I will be commenting on your quoted post ([whatwg] Encoding: big5 and
big5-hkscs). But before doing that I’d like to note a couple of

1. It is probably somewhat useful to know that a lot of people
(especially non-Mandarin-speakers) don’t actually know how to type
Chinese. So there are a couple of common scenarios that you might not
expect, some of which could contribute to what we’re seeing:

a. The person fires up the character recognition panel in Windows (or
brings up a specialized tablet, with its accompanying specialized
drivers) and starts writing. Whatever looks correct on the screen
(which can be a variant of the intended character, or, of course, a
typo) is picked. (Note that in the case of specialized tablets, the
driver should but might not necessarily emit standardized characters.)

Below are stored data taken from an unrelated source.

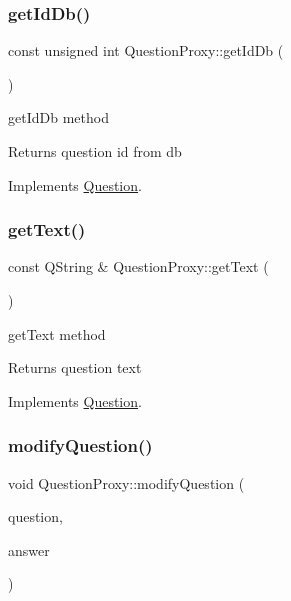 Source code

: \subsubsection{\texorpdfstring{get\+Id\+Db()}{getIdDb()}}
{\footnotesize\ttfamily const unsigned int Question\+Proxy\+::get\+Id\+Db (\begin{DoxyParamCaption}{ }\end{DoxyParamCaption})\hspace{0.3cm}{\ttfamily [virtual]}}



get\+Id\+Db method 

\begin{DoxyReturn}{Returns}
question id from db 
\end{DoxyReturn}


Implements \hyperlink{class_question_a5253480b740d35dfb7fe1331d74457b3}{Question}.

\mbox{\label{class_question_proxy_ac5fc3eeef47b1955b116599cb860aa4e}} 
\subsubsection{\texorpdfstring{get\+Text()}{getText()}}
{\footnotesize\ttfamily const Q\+String \& Question\+Proxy\+::get\+Text (\begin{DoxyParamCaption}{ }\end{DoxyParamCaption})\hspace{0.3cm}{\ttfamily [virtual]}}



get\+Text method 

\begin{DoxyReturn}{Returns}
question text 
\end{DoxyReturn}


Implements \hyperlink{class_question_a23e84af04f16e0dee933844d5c46b370}{Question}.

\mbox{\label{class_question_proxy_a420fb6fae2d691aa0c574939b815a205}} 
\subsubsection{\texorpdfstring{modify\+Question()}{modifyQuestion()}}
{\footnotesize\ttfamily void Question\+Proxy\+::modify\+Question (\begin{DoxyParamCaption}\item[{const Q\+String \&}]{question,  }\item[{const Q\+String \&}]{answer }\end{DoxyParamCaption})\hspace{0.3cm}{\ttfamily [virtual]}}



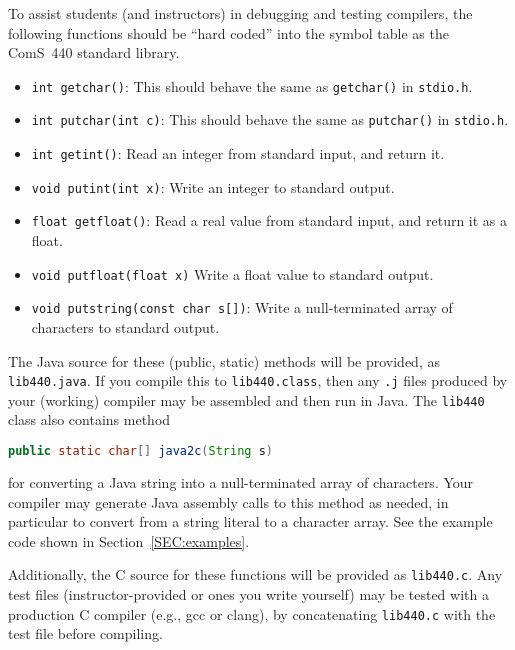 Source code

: \documentclass{article}
\begin{document}
To assist students (and instructors) in debugging and testing compilers,
the following functions should be ``hard coded'' into the symbol table
as the ComS~440 standard library.
\begin{itemize}
  \item \lstinline|int getchar()|:
    This should behave the same as {\tt getchar()} in {\tt stdio.h}.

  \item \lstinline|int putchar(int c)|:
    This should behave the same as {\tt putchar()} in {\tt stdio.h}.

  \item \lstinline|int getint()|:
    Read an integer from standard input, and return it.

  \item \lstinline|void putint(int x)|:
    Write an integer to standard output.

  \item \lstinline|float getfloat()|:
    Read a real value from standard input, and return it as a float.

  \item \lstinline|void putfloat(float x)|
    Write a float value to standard output.

  \item \lstinline|void putstring(const char s[])|:
    Write a null-terminated array of characters to standard output.
\end{itemize}
The Java source for these (public, static) methods will be provided,
as {\tt lib440.java}.
If you compile this to {\tt lib440.class},
then any {\tt .j} files produced by your (working) compiler may be
assembled and then run in Java.
The {\tt lib440} class also contains method
\begin{lstlisting}[language=Java, numbers=none]
public static char[] java2c(String s)
\end{lstlisting}
for converting a Java string into a null-terminated array of characters.
Your compiler may generate Java assembly calls to this method as needed,
in particular to convert from a string literal to a character array.
See the example code shown in Section~\ref{SEC:examples}.

Additionally,
the C source for these functions will be provided as
{\tt lib440.c}.
Any test files (instructor-provided or ones you write yourself)
may be tested with a production C compiler (e.g., gcc or clang),
by concatenating {\tt lib440.c} with the test file before compiling.
\end{document}
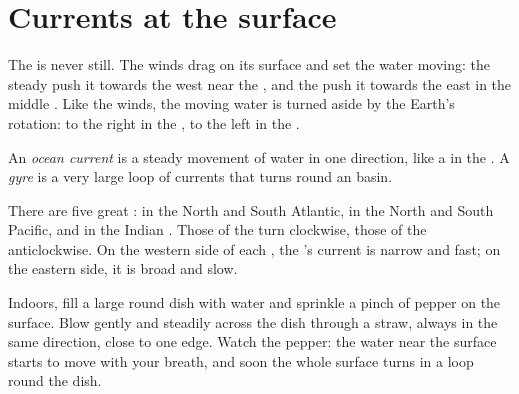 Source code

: \section{Currents at the surface}

The  is never still. The winds drag on its surface and set the water
moving: the steady  push it towards the west near the
, and the  push it towards the east in the middle
. Like the winds, the moving water is turned aside by the
Earth's rotation: to the right in the , to the left in
the .

\begin{definition}\label{def:g8:the-oceans:current}
An \emph{ocean current} is a steady movement of 
water in one direction, like a  in the . A
\emph{gyre} is a very large loop of  currents that turns
round an  basin.
\end{definition}
\label{def:g8:the-oceans:gyre}

There are five great : in the North and South Atlantic, in the North
and South Pacific, and in the Indian . Those of the  turn clockwise, those of the  anticlockwise.
On the western side of each , the 's current is narrow and fast;
on the eastern side, it is broad and slow.

\begin{inthelab}
Indoors, fill a large round dish with water and sprinkle a pinch of pepper
on the surface. Blow gently and steadily across the dish through a straw,
always in the same direction, close to one edge. Watch the pepper: the
water near the surface starts to move with your breath, and soon the
whole surface turns in a loop round the dish.
\end{inthelab}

b. The person activates an input method and starts typing from rules
that he/she only half knows.

c. The person runs special “Chinese language support” software and
uses whatever input methods that piece of software provides (instead
of what Windows provides). The software scans the screen for possible
Chinese characters and if found converts them to glyphs. Obviously,
this will, at least sometimes, cause regionally encoded characters
(or, in the worst case, VENDOR-specific characters) to become mixed
with Unicode.

I really don’t want to believe 1(c) is still true, but given that
these things are still being sold, I’ll tend to believe such a
scenario still exists.

2. Unihan really is not exhaustive (which would help explain why
vendor-specific characters still exist). A few months ago I was
working on some Cantonese documents which required me to look in my
Cantonese reference books; I found that some of the characters listed
(that is, on actual printed books published relatively recently) could
not be found in the Unihan database. Worse, most of these are not
really Cantonese characters per se but actual ancient characters that
some have traced to be what some Cantonese sounds are supposed to

>> leetm.mingpao.com/cfm/Forum3.cfm?CategoryID=2&TopicID=2720&TopicOrder=Desc&TopicPage=64
>> <0xA1: [('0x8b', '0xf8'), ('0x90', '0x5b')]
>> 0xA3: []
>> 0xC6-0xC8: []

龜 is definitely correct (an obvious reference to the idiom 縮頭烏龜). 迹
looks correct.

>> board.phonehk.com/archiver/?tid-156148.html
>> <0xA1: [('0x9d', '0xeb')]
>> 0xA3: []
>> 0xC6-0xC8: []

Yes, 噃 looks correct.

>> www.millionbook.net/gd/h/huishuianyangjiumin/qmt/006.htm
>> <0xA1: [('0x8f', '0x73'), ('0x8e', '0x4e'), ('0x8e', '0x4e')]
>> 0xA3: []
>> 0xC6-0xC8: []

Since the page bears an obvious signature of having been
machine-converted from simplified Chinese, googling for the same piece
of text encoded in simplified Chinese should be useful. Most pages
google finds seem to be converted from the same or a similar defective
big5 source, but it also found this
lib.bgu.edu.cn/websql/date%5CI%5CA2024756.pdf , which gives the
“correct” simplified characters for the first sentence as

朱妈妈正在厨下催脸水, 刚进角门, 听得里边打骂 , 立住脚, 隔子眼里一瞧, 探知缘故,

For the second sentence, the PDF file gives an unknown character
(probably vendor-specific). The text in question is from a (apparently
banned) novel from the Qing dynasty, so, yes, it would be normal to
see some classical Chinese.

However, since the problematic page obviously contains errors (as the
first sentence does not in fact match what the PDF file says), I
suggest that we drop this page from our consideration.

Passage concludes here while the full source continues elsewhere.